El maestro Ingres

No deberían perdérsela. Me refiero a la extraordinaria exposición de Ingres que se puede ver en el Museo del Prado hasta el 27 de marzo. Quienes amen el arte, quienes se interesen por la historia del siglo XIX o aquellos a los que, simplemente, conmueva la visión del ser humano en su grandeza y su fragilidad no deberían dejar de visitar esta muestra en la que el Prado ha logrado reunir la mayor parte de sus grandes obras.

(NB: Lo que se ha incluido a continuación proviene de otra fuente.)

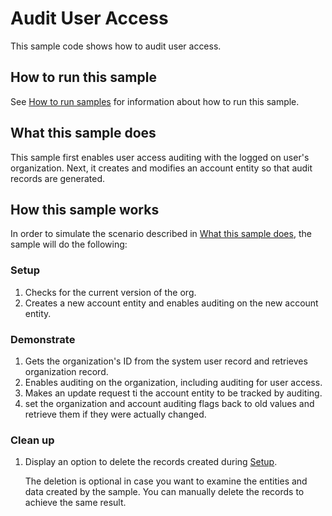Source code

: 
# Audit User Access

This sample code shows how to audit user access. 

## How to run this sample

See [How to run samples](../../../How-to-run-samples.md) for information about how to run this sample.

## What this sample does

This sample first enables user access auditing with the logged on user's organization. Next, it creates and modifies an account entity so that audit records are generated.

## How this sample works

In order to simulate the scenario described in [What this sample does](#what-this-sample-does), the sample will do the following:

### Setup

1. Checks for the current version of the org.
1. Creates a new account entity and enables auditing on the new account entity.

### Demonstrate

1. Gets the organization's ID from the system user record and retrieves organization record.
2. Enables auditing on the organization, including auditing for user access.
3. Makes an update request ti the account entity to be tracked by auditing.
4. set the organization and account auditing flags back to old values and retrieve them if they were actually changed.

### Clean up

1. Display an option to delete the records created during [Setup](#setup). 

    The deletion is optional in case you want to examine the entities and data created by the sample. You can manually delete the records to achieve the same result.
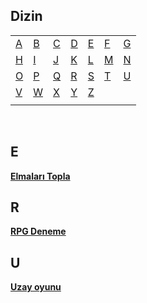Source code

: ## Dizin

|       |       |       |       |       |       |       |
|---    |---    |---    |---    |---    |---    |    ---|
|[A](#a)|[B](#b)|[C](#c)|[D](#d)|[E](#e)|[F](#f)|[G](#g)|
|[H](#h)|[I](#i)|[J](#j)|[K](#k)|[L](#l)|[M](#m)|[N](#n)|
|[O](#o)|[P](#p)|[Q](#q)|[R](#r)|[S](#s)|[T](#t)|[U](#u)|
|[V](#v)|[W](#w)|[X](#x)|[Y](#y)|[Z](#z)|       |       |
|       |       |       |       |       |       |       |

<br>

## E

[**Elmaları Topla**](https://github.com/Umut-Umut/Elmalar-Topla)

## R

[**RPG Deneme**](https://github.com/Umut-Umut/RPG-Denemesi)

## U

[**Uzay oyunu**](https://github.com/Umut-Umut/Uzay-Oyunu)
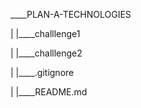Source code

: ____PLAN-A-TECHNOLOGIES

| |____challlenge1

| |____challlenge2

| |____.gitignore

| |____README.md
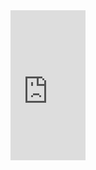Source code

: <iframe style="width:120px;height:240px;" marginwidth="0" marginheight="0" scrolling="no" frameborder="0" src="https://rcm-cn.amazon-adsystem.com/e/cm?ref=tf_til&t=minecraftfuns-23&m=amazon&o=28&p=8&l=as1&IS1=1&asins=B075NV44GD&linkId=bfb8e13be0366ac44bceb7e88157aa77&bc1=FFFFFF&lt1=_top&fc1=333333&lc1=0066C0&bg1=FFFFFF&f=ifr">
    </iframe>
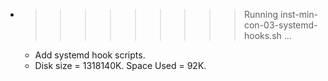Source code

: * >>>>>>>>> Running inst-min-con-03-systemd-hooks.sh ...
  * Add systemd hook scripts.
  * Disk size = 1318140K. Space Used = 92K.
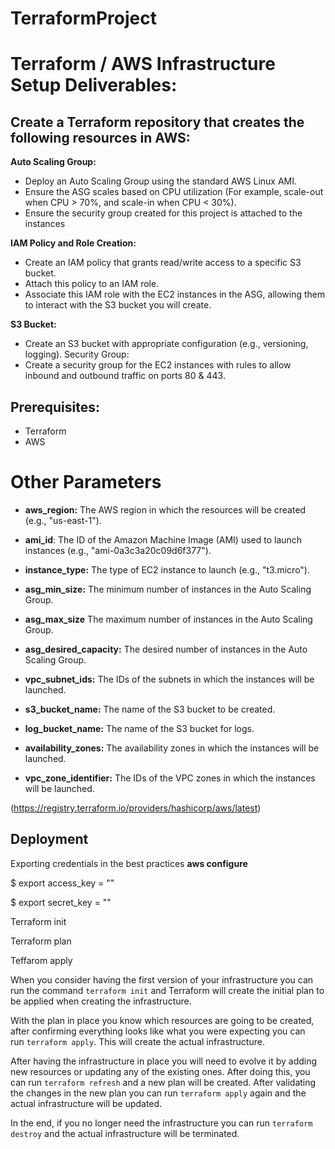 # TerraformProject

# Terraform / AWS Infrastructure Setup Deliverables:

## Create a Terraform repository that creates the following resources in AWS:

**Auto Scaling Group:**
- Deploy an Auto Scaling Group using the standard AWS Linux AMI.
- Ensure the ASG scales based on CPU utilization (For example, scale-out when CPU >
70%, and scale-in when CPU < 30%).
- Ensure the security group created for this project is attached to the instances

**IAM Policy and Role Creation:**
- Create an IAM policy that grants read/write access to a specific S3 bucket.
- Attach this policy to an IAM role.
- Associate this IAM role with the EC2 instances in the ASG, allowing them to interact
with the S3 bucket you will create.

**S3 Bucket:**
- Create an S3 bucket with appropriate configuration (e.g., versioning, logging).
Security Group:
- Create a security group for the EC2 instances with rules to allow inbound and
outbound traffic on ports 80 & 443.

## Prerequisites:

* Terraform
* AWS

# Other Parameters

* **aws_region:** The AWS region in which the resources will be created (e.g., "us-east-1").

* **ami_id**: The ID of the Amazon Machine Image (AMI) used to launch instances (e.g., "ami-0a3c3a20c09d6f377").

* **instance_type:** The type of EC2 instance to launch (e.g., "t3.micro").

* **asg_min_size:** The minimum number of instances in the Auto Scaling Group.

* **asg_max_size** The maximum number of instances in the Auto Scaling Group.

* **asg_desired_capacity:** The desired number of instances in the Auto Scaling Group.

* **vpc_subnet_ids:** The IDs of the subnets in which the instances will be launched.

* **s3_bucket_name:** The name of the S3 bucket to be created.

* **log_bucket_name:** The name of the S3 bucket for logs.

* **availability_zones:** The availability zones in which the instances will be launched.

* **vpc_zone_identifier:** The IDs of the VPC zones in which the instances will be launched.

(https://registry.terraform.io/providers/hashicorp/aws/latest)

## Deployment

Exporting credentials in the best practices **aws configure**

$ export access_key = ""

$ export secret_key = ""

Terraform init

Terraform plan

Teffarom apply

When you consider having the first version of your infrastructure you can run the command `terraform init` and Terraform will create the initial plan to be applied when creating the infrastructure.

With the plan in place you know which resources are going to be created, after confirming everything looks like what you were expecting you can run `terraform apply`. This will create the actual infrastructure.

After having the infrastructure in place you will need to evolve it by adding new resources or updating any of the existing ones. After doing this, you can run `terraform refresh` and a new plan will be created. After validating the changes in the new plan you can run `terraform apply` again and the actual infrastructure will be updated.

In the end, if you no longer need the infrastructure you can run `terraform destroy` and the actual infrastructure will be terminated.




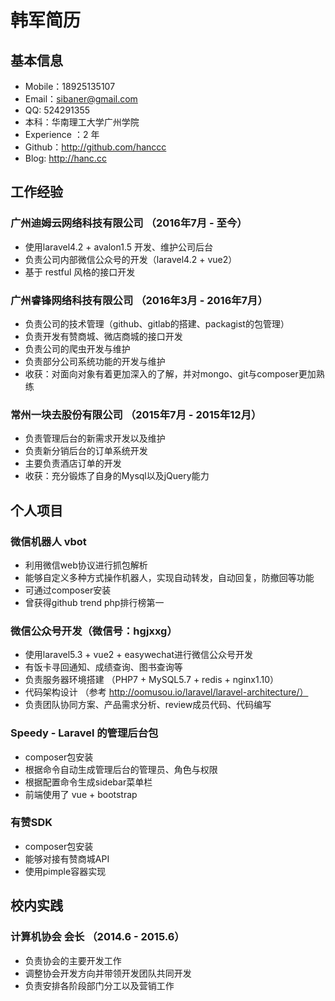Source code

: # 韩军简历

## 基本信息
* Mobile：18925135107
* Email：sibaner@gmail.com
* QQ: 524291355
* 本科：华南理工大学广州学院
* Experience ：2 年
* Github：<http://github.com/hanccc>
* Blog: <http://hanc.cc>

## 工作经验

### 广州迪姆云网络科技有限公司 （2016年7月 - 至今）
* 使用laravel4.2 + avalon1.5 开发、维护公司后台
* 负责公司内部微信公众号的开发（laravel4.2 + vue2）
* 基于 restful 风格的接口开发

### 广州睿锋网络科技有限公司 （2016年3月 - 2016年7月）
* 负责公司的技术管理（github、gitlab的搭建、packagist的包管理）
* 负责开发有赞商城、微店商城的接口开发
* 负责公司的爬虫开发与维护
* 负责部分公司系统功能的开发与维护
* 收获：对面向对象有着更加深入的了解，并对mongo、git与composer更加熟练

### 常州一块去股份有限公司 （2015年7月 - 2015年12月）
* 负责管理后台的新需求开发以及维护
* 负责新分销后台的订单系统开发
* 主要负责酒店订单的开发
* 收获：充分锻炼了自身的Mysql以及jQuery能力

## 个人项目

### 微信机器人 vbot
* 利用微信web协议进行抓包解析
* 能够自定义多种方式操作机器人，实现自动转发，自动回复，防撤回等功能
* 可通过composer安装
* 曾获得github trend php排行榜第一

### 微信公众号开发（微信号：hgjxxg）
* 使用laravel5.3 + vue2 + easywechat进行微信公众号开发
* 有饭卡寻回通知、成绩查询、图书查询等
* 负责服务器环境搭建 （PHP7 + MySQL5.7 + redis + nginx1.10）
* 代码架构设计 （参考 http://oomusou.io/laravel/laravel-architecture/）
* 负责团队协同方案、产品需求分析、review成员代码、代码编写

### Speedy - Laravel 的管理后台包
* composer包安装
* 根据命令自动生成管理后台的管理员、角色与权限
* 根据配置命令生成sidebar菜单栏
* 前端使用了 vue + bootstrap

### 有赞SDK
* composer包安装
* 能够对接有赞商城API
* 使用pimple容器实现


## 校内实践

### 计算机协会 会长 （2014.6 - 2015.6）
* 负责协会的主要开发工作
* 调整协会开发方向并带领开发团队共同开发
* 负责安排各阶段部门分工以及营销工作

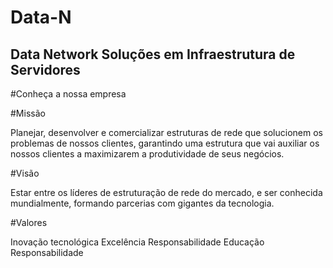 # Data-N
## Data Network Soluções em Infraestrutura de Servidores

#Conheça a nossa empresa

#Missão

Planejar, desenvolver e comercializar estruturas de rede que solucionem os problemas de nossos clientes, garantindo uma estrutura que vai auxiliar os nossos clientes a maximizarem a produtividade de seus negócios.

#Visão

Estar entre os líderes de estruturação de rede do mercado, e ser conhecida mundialmente, formando parcerias com gigantes da tecnologia.

#Valores

Inovação tecnológica
Excelência 
Responsabilidade
Educação
Responsabilidade
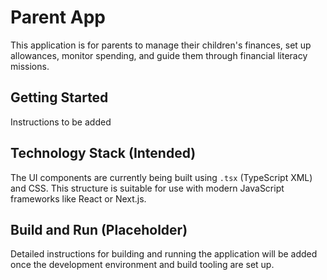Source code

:# Parent App

This application is for parents to manage their children's finances, set up allowances, monitor spending, and guide them through financial literacy missions.

## Getting Started

Instructions to be added

## Technology Stack (Intended)
The UI components are currently being built using `.tsx` (TypeScript XML) and CSS. This structure is suitable for use with modern JavaScript frameworks like React or Next.js.

## Build and Run (Placeholder)
Detailed instructions for building and running the application will be added once the development environment and build tooling are set up.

Donde ingres se alza a la altura de los genios es en sus retratos de aventureras y millonarios

La belleza de sus cuadros –algo que Ingres buscaba desesperadamente– es deslumbrante. Pocos pintores –algunos dirían que ninguno– han sabido combinar la línea y el color como él lo hizo, con ese maravilloso talento para dotar de volumen al dibujo y de límites precisos a los volúmenes. No muchos lograron captar igual que él en sus odaliscas la sensualidad del desnudo femenino, la tibieza de los cuerpos exultantemente jóvenes, la sensación tan dulce de un ­pliegue de terciopelo rozando la piel sedosa y viva. Pero donde Ingres se alza a la altura de los genios –desde mi punto de vista– es en sus retratos de una nueva clase social, la de las aventureras y los millonarios del Primer Imperio, y esa floreciente burguesía que, con su dinero muchas veces y su inteligencia otras, sustituiría a lo largo del siglo a la antigua aristocracia y sus séquitos de pedigüeños.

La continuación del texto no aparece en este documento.